[math-fun] Trimmed means and Multi-dimensional medians
While we're at it, the "trimmed mean" is another way to combine the robustness of the median with the acuity of the mean. the k-trimmed-mean throws out the k most extreme data points (if I remember correctly, and probably k should be even) then takes the mean of the rest. The pure mean is then equivalent to the 0-trimmed mean, and the pure median is equivalent to the (n-1)-trimmed mean (where n is the number of data points in the set). Here's an interesting question: suppose we have data X_1, ..., X_n drawn from a Gaussian distribution with unknown mean mu and known variance 1. We wish to estimate mu with a guess muhat. Virtually everyone uses the sample mean of the dataset as an estimate of mu, but note that mu is also the *median* of the distribution. Under what circumstances would we be justified in prefering the sample median of the data to estimate mu? Since the sample average is a sufficient statistic, the answer might be never, but I'm not sure. Might it be the case that that the sample median is preferable if we are using L1 loss, i.e., seeking to minimize E_mu |mu - muhat| ? Here is another question about the median: is there a median that makes sense in two or more dimensions? Suppose (X,Y) ~ f(x,y) where f(x,y) is the continuous joint pdf of the random variables X and Y. Is there a reasonable quantity to call the median? -Joshua On 9/29/05, Mike Speciner <speciner@ll.mit.edu> wrote:
So, if y(x) is the histogram, the median is the m such that
integral(x<m) y(x) = integral(x>m) y(x)
while the mean is the m such that
integral(x<m) |x-m|*y(x) = integral(x>m) |x-m|*y(x)
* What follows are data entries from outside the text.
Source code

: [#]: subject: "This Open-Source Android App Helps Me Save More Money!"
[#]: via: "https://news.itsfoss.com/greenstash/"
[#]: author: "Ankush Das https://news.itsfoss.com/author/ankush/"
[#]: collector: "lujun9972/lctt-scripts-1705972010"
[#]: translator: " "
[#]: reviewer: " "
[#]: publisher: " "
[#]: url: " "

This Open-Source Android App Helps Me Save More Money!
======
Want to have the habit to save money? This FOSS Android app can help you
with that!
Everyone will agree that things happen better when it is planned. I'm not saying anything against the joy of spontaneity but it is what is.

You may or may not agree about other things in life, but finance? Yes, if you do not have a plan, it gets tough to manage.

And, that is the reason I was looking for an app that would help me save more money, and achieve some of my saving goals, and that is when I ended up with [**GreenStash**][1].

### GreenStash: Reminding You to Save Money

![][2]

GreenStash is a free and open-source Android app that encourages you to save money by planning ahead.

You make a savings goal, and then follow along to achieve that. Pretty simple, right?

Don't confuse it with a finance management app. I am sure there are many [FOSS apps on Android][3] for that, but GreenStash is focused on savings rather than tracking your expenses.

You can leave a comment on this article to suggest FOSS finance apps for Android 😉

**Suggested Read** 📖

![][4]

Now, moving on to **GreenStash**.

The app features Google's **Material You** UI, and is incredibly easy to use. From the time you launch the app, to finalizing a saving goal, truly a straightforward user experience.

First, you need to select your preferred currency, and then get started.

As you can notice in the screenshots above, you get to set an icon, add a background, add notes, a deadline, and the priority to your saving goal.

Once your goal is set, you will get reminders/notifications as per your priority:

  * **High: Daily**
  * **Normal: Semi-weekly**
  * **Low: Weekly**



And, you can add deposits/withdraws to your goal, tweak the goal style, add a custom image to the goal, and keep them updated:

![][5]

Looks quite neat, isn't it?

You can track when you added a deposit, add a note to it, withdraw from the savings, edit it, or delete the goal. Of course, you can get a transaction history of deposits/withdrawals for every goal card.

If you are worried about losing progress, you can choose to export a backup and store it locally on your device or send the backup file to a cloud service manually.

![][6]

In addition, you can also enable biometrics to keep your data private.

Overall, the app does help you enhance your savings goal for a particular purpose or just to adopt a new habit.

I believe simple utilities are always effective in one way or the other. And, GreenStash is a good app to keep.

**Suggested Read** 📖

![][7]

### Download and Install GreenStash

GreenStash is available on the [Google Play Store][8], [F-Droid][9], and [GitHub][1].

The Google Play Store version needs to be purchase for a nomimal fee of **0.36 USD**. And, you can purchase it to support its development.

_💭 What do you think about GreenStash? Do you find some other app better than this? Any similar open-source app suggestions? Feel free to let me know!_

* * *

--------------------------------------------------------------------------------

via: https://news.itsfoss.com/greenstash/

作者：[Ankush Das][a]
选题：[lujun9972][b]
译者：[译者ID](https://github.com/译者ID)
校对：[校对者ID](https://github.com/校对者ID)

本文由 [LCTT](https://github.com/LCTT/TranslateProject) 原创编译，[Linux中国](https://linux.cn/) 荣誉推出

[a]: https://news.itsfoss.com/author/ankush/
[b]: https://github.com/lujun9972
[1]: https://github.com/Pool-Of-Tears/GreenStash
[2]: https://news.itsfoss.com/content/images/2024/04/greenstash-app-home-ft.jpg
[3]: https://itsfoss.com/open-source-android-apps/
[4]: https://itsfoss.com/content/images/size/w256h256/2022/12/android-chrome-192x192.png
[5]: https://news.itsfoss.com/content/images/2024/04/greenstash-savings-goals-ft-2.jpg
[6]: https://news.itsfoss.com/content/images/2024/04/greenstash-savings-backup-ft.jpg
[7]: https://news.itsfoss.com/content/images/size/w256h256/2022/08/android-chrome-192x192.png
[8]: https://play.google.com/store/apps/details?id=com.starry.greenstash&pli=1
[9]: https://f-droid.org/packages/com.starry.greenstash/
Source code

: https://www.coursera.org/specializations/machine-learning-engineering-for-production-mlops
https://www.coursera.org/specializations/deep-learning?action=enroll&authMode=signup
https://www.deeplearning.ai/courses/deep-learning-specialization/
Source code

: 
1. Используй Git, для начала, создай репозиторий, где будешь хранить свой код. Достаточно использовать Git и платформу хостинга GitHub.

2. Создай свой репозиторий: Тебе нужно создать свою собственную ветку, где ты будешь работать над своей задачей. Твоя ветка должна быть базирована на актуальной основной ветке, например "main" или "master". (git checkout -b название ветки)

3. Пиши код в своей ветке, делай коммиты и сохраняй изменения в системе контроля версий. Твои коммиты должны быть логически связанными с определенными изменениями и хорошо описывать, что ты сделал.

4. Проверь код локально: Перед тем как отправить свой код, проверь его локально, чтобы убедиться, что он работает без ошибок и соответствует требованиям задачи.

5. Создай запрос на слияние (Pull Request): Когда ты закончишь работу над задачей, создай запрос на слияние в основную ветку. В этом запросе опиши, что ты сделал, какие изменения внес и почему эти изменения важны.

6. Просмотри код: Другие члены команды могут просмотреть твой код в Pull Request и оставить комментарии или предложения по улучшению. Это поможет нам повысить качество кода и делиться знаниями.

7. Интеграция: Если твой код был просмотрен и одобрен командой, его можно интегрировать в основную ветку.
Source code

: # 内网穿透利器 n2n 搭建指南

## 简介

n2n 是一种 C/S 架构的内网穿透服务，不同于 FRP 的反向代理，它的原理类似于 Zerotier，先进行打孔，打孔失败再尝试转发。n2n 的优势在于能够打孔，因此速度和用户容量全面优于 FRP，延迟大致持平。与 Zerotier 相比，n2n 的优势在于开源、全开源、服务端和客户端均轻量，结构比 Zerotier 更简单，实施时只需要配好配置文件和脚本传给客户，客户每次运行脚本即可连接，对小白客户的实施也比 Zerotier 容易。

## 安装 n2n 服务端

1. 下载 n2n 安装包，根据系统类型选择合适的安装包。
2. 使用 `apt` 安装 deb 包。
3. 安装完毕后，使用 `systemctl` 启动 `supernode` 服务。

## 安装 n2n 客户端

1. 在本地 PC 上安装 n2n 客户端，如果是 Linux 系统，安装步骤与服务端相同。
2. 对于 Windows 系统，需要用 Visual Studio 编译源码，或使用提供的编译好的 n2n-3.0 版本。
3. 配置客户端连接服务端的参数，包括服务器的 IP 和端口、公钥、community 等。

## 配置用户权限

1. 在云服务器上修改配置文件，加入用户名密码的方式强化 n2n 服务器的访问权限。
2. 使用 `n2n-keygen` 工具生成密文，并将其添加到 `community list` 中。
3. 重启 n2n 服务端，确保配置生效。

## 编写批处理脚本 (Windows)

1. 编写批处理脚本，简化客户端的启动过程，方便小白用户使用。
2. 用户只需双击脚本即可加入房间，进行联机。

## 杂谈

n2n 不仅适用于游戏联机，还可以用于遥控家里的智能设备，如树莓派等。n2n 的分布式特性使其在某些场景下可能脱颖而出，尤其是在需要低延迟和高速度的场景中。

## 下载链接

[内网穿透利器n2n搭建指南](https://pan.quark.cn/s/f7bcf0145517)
This suggests a whole family of averages (using various functions of (x-m) for the weighting), though what use they might have escapes me.
--ms
David Gale wrote:
Jim, what is the Propp median if there are m zeros and m fives (and zero everything else)? Dan, if you're going to bring in averages at all then why not go all the way and use THE average? But maybe the CDC was using some sort of hybrid like the one you suggest.
D
At 09:14 PM 9/28/2005, you wrote:
The picture was supposed to show a rectangle of width 1 and height 2 whose bottom is centered at x=1, and to the right of it, a rectangle of width 1 and height 1 whose bottom is centered at x=2.
The base of the first rectangle goes from x=1/2 to x=3/2, and the base of the second rectangle goes from x=3/2 to x=5/2.
The total area under the histogram is (1)(2)+(1)(1) = 3.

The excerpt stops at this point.